== TASK ==
Once the line with "2. Proficient in Golang" is found in the entries below, repeat it and each following line exactly, up to and including the line with "- ### Smart River Management GIS Platform". Add no other lines.
--- AVAILABLE RECORDS Enclosed Below ---
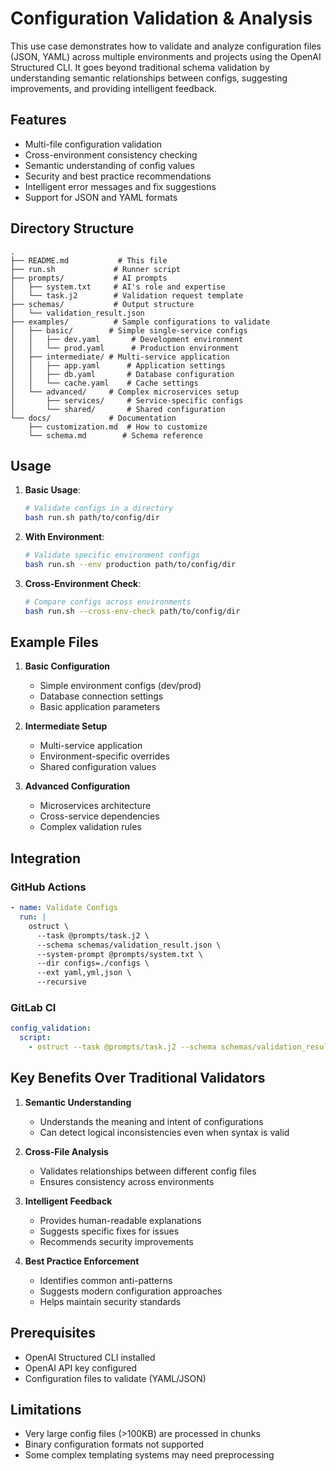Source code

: # Configuration Validation & Analysis

This use case demonstrates how to validate and analyze configuration files (JSON, YAML) across multiple environments and projects using the OpenAI Structured CLI. It goes beyond traditional schema validation by understanding semantic relationships between configs, suggesting improvements, and providing intelligent feedback.

## Features

- Multi-file configuration validation
- Cross-environment consistency checking
- Semantic understanding of config values
- Security and best practice recommendations
- Intelligent error messages and fix suggestions
- Support for JSON and YAML formats

## Directory Structure

```
.
├── README.md           # This file
├── run.sh             # Runner script
├── prompts/           # AI prompts
│   ├── system.txt     # AI's role and expertise
│   └── task.j2        # Validation request template
├── schemas/           # Output structure
│   └── validation_result.json
├── examples/          # Sample configurations to validate
│   ├── basic/        # Simple single-service configs
│   │   ├── dev.yaml       # Development environment
│   │   └── prod.yaml      # Production environment
│   ├── intermediate/ # Multi-service application
│   │   ├── app.yaml      # Application settings
│   │   ├── db.yaml       # Database configuration
│   │   └── cache.yaml    # Cache settings
│   └── advanced/     # Complex microservices setup
│       ├── services/     # Service-specific configs
│       └── shared/       # Shared configuration
└── docs/             # Documentation
    ├── customization.md  # How to customize
    └── schema.md        # Schema reference

```

## Usage

1. **Basic Usage**:

   ```bash
   # Validate configs in a directory
   bash run.sh path/to/config/dir
   ```

2. **With Environment**:

   ```bash
   # Validate specific environment configs
   bash run.sh --env production path/to/config/dir
   ```

3. **Cross-Environment Check**:

   ```bash
   # Compare configs across environments
   bash run.sh --cross-env-check path/to/config/dir
   ```

## Example Files

1. **Basic Configuration**
   - Simple environment configs (dev/prod)
   - Database connection settings
   - Basic application parameters

2. **Intermediate Setup**
   - Multi-service application
   - Environment-specific overrides
   - Shared configuration values

3. **Advanced Configuration**
   - Microservices architecture
   - Cross-service dependencies
   - Complex validation rules

## Integration

### GitHub Actions

```yaml
- name: Validate Configs
  run: |
    ostruct \
      --task @prompts/task.j2 \
      --schema schemas/validation_result.json \
      --system-prompt @prompts/system.txt \
      --dir configs=./configs \
      --ext yaml,yml,json \
      --recursive
```

### GitLab CI

```yaml
config_validation:
  script:
    - ostruct --task @prompts/task.j2 --schema schemas/validation_result.json --system-prompt @prompts/system.txt --dir configs=./configs
```

## Key Benefits Over Traditional Validators

1. **Semantic Understanding**
   - Understands the meaning and intent of configurations
   - Can detect logical inconsistencies even when syntax is valid

2. **Cross-File Analysis**
   - Validates relationships between different config files
   - Ensures consistency across environments

3. **Intelligent Feedback**
   - Provides human-readable explanations
   - Suggests specific fixes for issues
   - Recommends security improvements

4. **Best Practice Enforcement**
   - Identifies common anti-patterns
   - Suggests modern configuration approaches
   - Helps maintain security standards

## Prerequisites

- OpenAI Structured CLI installed
- OpenAI API key configured
- Configuration files to validate (YAML/JSON)

## Limitations

- Very large config files (>100KB) are processed in chunks
- Binary configuration formats not supported
- Some complex templating systems may need preprocessing
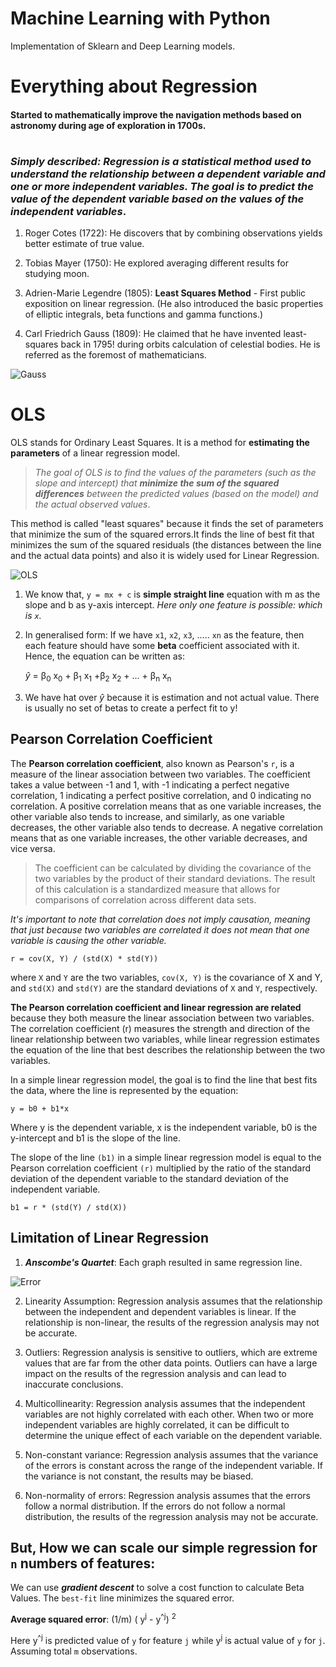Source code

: # Machine Learning with Python
Implementation of Sklearn and Deep Learning models. 


# Everything about Regression 
#### Started to mathematically improve the navigation methods based on astronomy during age of exploration in 1700s. 
#
### _**Simply described**: **Regression** is a statistical method used to understand the relationship between a **dependent variable** and one or more **independent variables**. The goal is to predict the value of the dependent variable based on the values of the independent variables_. 


1. Roger Cotes (1722): He discovers that by combining observations yields better estimate of true value. 
2. Tobias Mayer (1750): He explored averaging different results for studying moon. 
3. Adrien-Marie Legendre (1805): **Least Squares Method** - First public exposition on linear regression. (He also introduced the basic properties of elliptic integrals, beta functions and gamma functions.)

4. Carl Friedrich Gauss (1809): He claimed that he have invented least-squares back in 1795! during orbits calculation of celestial bodies. He is referred as the foremost of mathematicians. 

![Gauss](https://upload.wikimedia.org/wikipedia/commons/thumb/e/ec/Carl_Friedrich_Gauss_1840_by_Jensen.jpg/440px-Carl_Friedrich_Gauss_1840_by_Jensen.jpg)



# OLS
OLS stands for Ordinary Least Squares. It is a method for **estimating the parameters** of a linear regression model. 
> _The goal of OLS is to find the values of the parameters (such as the slope and intercept) that **minimize the sum of the squared differences** between the predicted values (based on the model) and the actual observed values_. 


This method is called "least squares" because it finds the set of parameters that minimize the sum of the squared errors.It finds the line of best fit that minimizes the sum of the squared residuals (the distances between the line and the actual data points) and also it is widely used for Linear Regression.

![OLS](https://desktop.arcgis.com/en/arcmap/10.3/tools/spatial-statistics-toolbox/GUID-8278E3D7-7E53-4DEF-B0B8-8BE33F969BEA-web.png)

1. We know that, `y = mx + c` is **simple straight line** equation with m as the slope and b as y-axis intercept. _Here only one feature is possible: which is `x`._
2. In generalised form: If we have `x1`, `x2`, `x3`, ..... `xn` as the feature, then each feature should have some **beta** coefficient associated with it. Hence, the equation can be written as: 

    $\hat{y}$  = &beta;<sub>0</sub>  x<sub>0</sub> + &beta;<sub>1</sub>  x<sub>1</sub> +&beta;<sub>2</sub>  x<sub>2</sub> + ... + &beta;<sub>n</sub>  x<sub>n</sub> 

3. We have hat over $\hat{y}$ because it is estimation and not actual value. There is usually no set of betas to create a perfect fit to y!



## Pearson Correlation Coefficient

The **Pearson correlation coefficient**, also known as Pearson's `r`, is a measure of the linear association between two variables. The coefficient takes a value between -1 and 1, with -1 indicating a perfect negative correlation, 1 indicating a perfect positive correlation, and 0 indicating no correlation.
A positive correlation means that as one variable increases, the other variable also tends to increase, and similarly, as one variable decreases, the other variable also tends to decrease. A negative correlation means that as one variable increases, the other variable decreases, and vice versa.

> The coefficient can be calculated by dividing the covariance of the two variables by the product of their standard deviations. The result of this calculation is a standardized measure that allows for comparisons of correlation across different data sets.

_It's important to note that correlation does not imply causation, meaning that just because two variables are correlated it does not mean that one variable is causing the other variable._

```r = cov(X, Y) / (std(X) * std(Y))```

where `X` and `Y` are the two variables, `cov(X, Y)` is the covariance of X and Y, and `std(X)` and `std(Y)` are the standard deviations of `X` and `Y`, respectively.

**The Pearson correlation coefficient and linear regression are related** because they both measure the linear association between two variables. The correlation coefficient (r) measures the strength and direction of the linear relationship between two variables, while linear regression estimates the equation of the line that best describes the relationship between the two variables.

In a simple linear regression model, the goal is to find the line that best fits the data, where the line is represented by the equation:

```y = b0 + b1*x```

Where y is the dependent variable, x is the independent variable, b0 is the y-intercept and b1 is the slope of the line.

The slope of the line `(b1)` in a simple linear regression model is equal to the Pearson correlation coefficient `(r)` multiplied by the ratio of the standard deviation of the dependent variable to the standard deviation of the independent variable.

```b1 = r * (std(Y) / std(X))```


## Limitation of Linear Regression
1. ***Anscombe's Quartet***: Each graph resulted in same regression line. 

![Error](https://upload.wikimedia.org/wikipedia/commons/thumb/e/ec/Anscombe%27s_quartet_3.svg/2560px-Anscombe%27s_quartet_3.svg.png)

2. Linearity Assumption: Regression analysis assumes that the relationship between the independent and dependent variables is linear. If the relationship is non-linear, the results of the regression analysis may not be accurate.

3. Outliers: Regression analysis is sensitive to outliers, which are extreme values that are far from the other data points. Outliers can have a large impact on the results of the regression analysis and can lead to inaccurate conclusions.

4. Multicollinearity: Regression analysis assumes that the independent variables are not highly correlated with each other. When two or more independent variables are highly correlated, it can be difficult to determine the unique effect of each variable on the dependent variable.

5. Non-constant variance: Regression analysis assumes that the variance of the errors is constant across the range of the independent variable. If the variance is not constant, the results may be biased.

6. Non-normality of errors: Regression analysis assumes that the errors follow a normal distribution. If the errors do not follow a normal distribution, the results of the regression analysis may not be accurate.

## But, How we can scale our simple regression for `n` numbers of features:

We can use ***gradient descent*** to solve a cost function to calculate Beta Values. The `best-fit` line minimizes the squared error.  

**Average squared error**:  (1/m) ( y<sup>j</sup> - y<sup>^</sup><sup>j</sup>) <sup>2</sup>
    
Here y<sup>^</sup><sup>j</sup> is predicted value of `y` for feature `j` while y<sup>j</sup> is actual value of `y` for `j`. Assuming total `m` observations. 




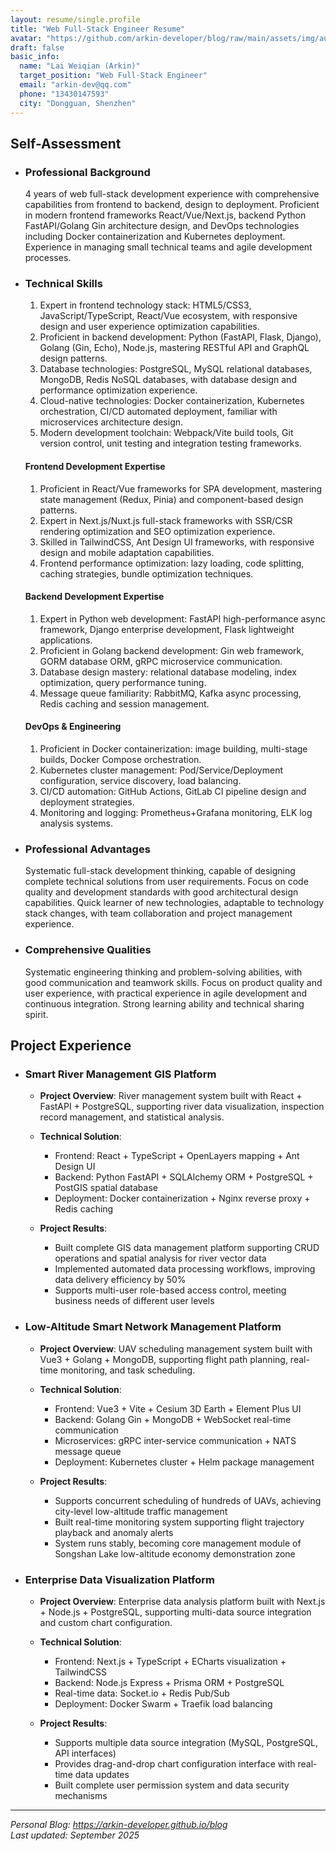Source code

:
 ```yaml
---
layout: resume/single.profile
title: "Web Full-Stack Engineer Resume"
avatar: "https://github.com/arkin-developer/blog/raw/main/assets/img/author-offical.jpg"
draft: false
basic_info:
  name: "Lai Weiqian (Arkin)"
  target_position: "Web Full-Stack Engineer"
  email: "arkin-dev@qq.com"
  phone: "13430147593"
  city: "Dongguan, Shenzhen"
---
```


## Self-Assessment

- ### Professional Background

  4 years of web full-stack development experience with comprehensive capabilities from frontend to backend, design to deployment. Proficient in modern frontend frameworks React/Vue/Next.js, backend Python FastAPI/Golang Gin architecture design, and DevOps technologies including Docker containerization and Kubernetes deployment. Experience in managing small technical teams and agile development processes.

- ### Technical Skills

  1. Expert in frontend technology stack: HTML5/CSS3, JavaScript/TypeScript, React/Vue ecosystem, with responsive design and user experience optimization capabilities.
  2. Proficient in backend development: Python (FastAPI, Flask, Django), Golang (Gin, Echo), Node.js, mastering RESTful API and GraphQL design patterns.
  3. Database technologies: PostgreSQL, MySQL relational databases, MongoDB, Redis NoSQL databases, with database design and performance optimization experience.
  4. Cloud-native technologies: Docker containerization, Kubernetes orchestration, CI/CD automated deployment, familiar with microservices architecture design.
  5. Modern development toolchain: Webpack/Vite build tools, Git version control, unit testing and integration testing frameworks.

  #### **Frontend Development Expertise**

  1. Proficient in React/Vue frameworks for SPA development, mastering state management (Redux, Pinia) and component-based design patterns.
  2. Expert in Next.js/Nuxt.js full-stack frameworks with SSR/CSR rendering optimization and SEO optimization experience.
  3. Skilled in TailwindCSS, Ant Design UI frameworks, with responsive design and mobile adaptation capabilities.
  4. Frontend performance optimization: lazy loading, code splitting, caching strategies, bundle optimization techniques.

  #### **Backend Development Expertise**

  1. Expert in Python web development: FastAPI high-performance async framework, Django enterprise development, Flask lightweight applications.
  2. Proficient in Golang backend development: Gin web framework, GORM database ORM, gRPC microservice communication.
  3. Database design mastery: relational database modeling, index optimization, query performance tuning.
  4. Message queue familiarity: RabbitMQ, Kafka async processing, Redis caching and session management.

  #### **DevOps & Engineering**

  1. Proficient in Docker containerization: image building, multi-stage builds, Docker Compose orchestration.
  2. Kubernetes cluster management: Pod/Service/Deployment configuration, service discovery, load balancing.
  3. CI/CD automation: GitHub Actions, GitLab CI pipeline design and deployment strategies.
  4. Monitoring and logging: Prometheus+Grafana monitoring, ELK log analysis systems.

- ### Professional Advantages

  Systematic full-stack development thinking, capable of designing complete technical solutions from user requirements. Focus on code quality and development standards with good architectural design capabilities. Quick learner of new technologies, adaptable to technology stack changes, with team collaboration and project management experience.

- ### Comprehensive Qualities

  Systematic engineering thinking and problem-solving abilities, with good communication and teamwork skills. Focus on product quality and user experience, with practical experience in agile development and continuous integration. Strong learning ability and technical sharing spirit.

## Project Experience

- ### Smart River Management GIS Platform
  
  - **Project Overview**: River management system built with React + FastAPI + PostgreSQL, supporting river data visualization, inspection record management, and statistical analysis.

  - **Technical Solution**:
    - Frontend: React + TypeScript + OpenLayers mapping + Ant Design UI
    - Backend: Python FastAPI + SQLAlchemy ORM + PostgreSQL + PostGIS spatial database
    - Deployment: Docker containerization + Nginx reverse proxy + Redis caching

  - **Project Results**:
    - Built complete GIS data management platform supporting CRUD operations and spatial analysis for river vector data
    - Implemented automated data processing workflows, improving data delivery efficiency by 50%
    - Supports multi-user role-based access control, meeting business needs of different user levels

- ### Low-Altitude Smart Network Management Platform

  - **Project Overview**: UAV scheduling management system built with Vue3 + Golang + MongoDB, supporting flight path planning, real-time monitoring, and task scheduling.

  - **Technical Solution**:
    - Frontend: Vue3 + Vite + Cesium 3D Earth + Element Plus UI
    - Backend: Golang Gin + MongoDB + WebSocket real-time communication
    - Microservices: gRPC inter-service communication + NATS message queue
    - Deployment: Kubernetes cluster + Helm package management

  - **Project Results**:
    - Supports concurrent scheduling of hundreds of UAVs, achieving city-level low-altitude traffic management
    - Built real-time monitoring system supporting flight trajectory playback and anomaly alerts
    - System runs stably, becoming core management module of Songshan Lake low-altitude economy demonstration zone

- ### Enterprise Data Visualization Platform

  - **Project Overview**: Enterprise data analysis platform built with Next.js + Node.js + PostgreSQL, supporting multi-data source integration and custom chart configuration.

  - **Technical Solution**:
    - Frontend: Next.js + TypeScript + ECharts visualization + TailwindCSS
    - Backend: Node.js Express + Prisma ORM + PostgreSQL
    - Real-time data: Socket.io + Redis Pub/Sub
    - Deployment: Docker Swarm + Traefik load balancing

  - **Project Results**:
    - Supports multiple data source integration (MySQL, PostgreSQL, API interfaces)
    - Provides drag-and-drop chart configuration interface with real-time data updates
    - Built complete user permission system and data security mechanisms

---

*Personal Blog: https://arkin-developer.github.io/blog*  
*Last updated: September 2025*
--- End of Enclosed AVAILABLE RECORDS ---
== EXERCISE RESPONSE ==
  2. Proficient in Golang backend development: Gin web framework, GORM database ORM, gRPC microservice communication.
  3. Database design mastery: relational database modeling, index optimization, query performance tuning.
  4. Message queue familiarity: RabbitMQ, Kafka async processing, Redis caching and session management.

  #### **DevOps & Engineering**

  1. Proficient in Docker containerization: image building, multi-stage builds, Docker Compose orchestration.
  2. Kubernetes cluster management: Pod/Service/Deployment configuration, service discovery, load balancing.
  3. CI/CD automation: GitHub Actions, GitLab CI pipeline design and deployment strategies.
  4. Monitoring and logging: Prometheus+Grafana monitoring, ELK log analysis systems.

- ### Professional Advantages

  Systematic full-stack development thinking, capable of designing complete technical solutions from user requirements. Focus on code quality and development standards with good architectural design capabilities. Quick learner of new technologies, adaptable to technology stack changes, with team collaboration and project management experience.

- ### Comprehensive Qualities

  Systematic engineering thinking and problem-solving abilities, with good communication and teamwork skills. Focus on product quality and user experience, with practical experience in agile development and continuous integration. Strong learning ability and technical sharing spirit.

## Project Experience

- ### Smart River Management GIS Platform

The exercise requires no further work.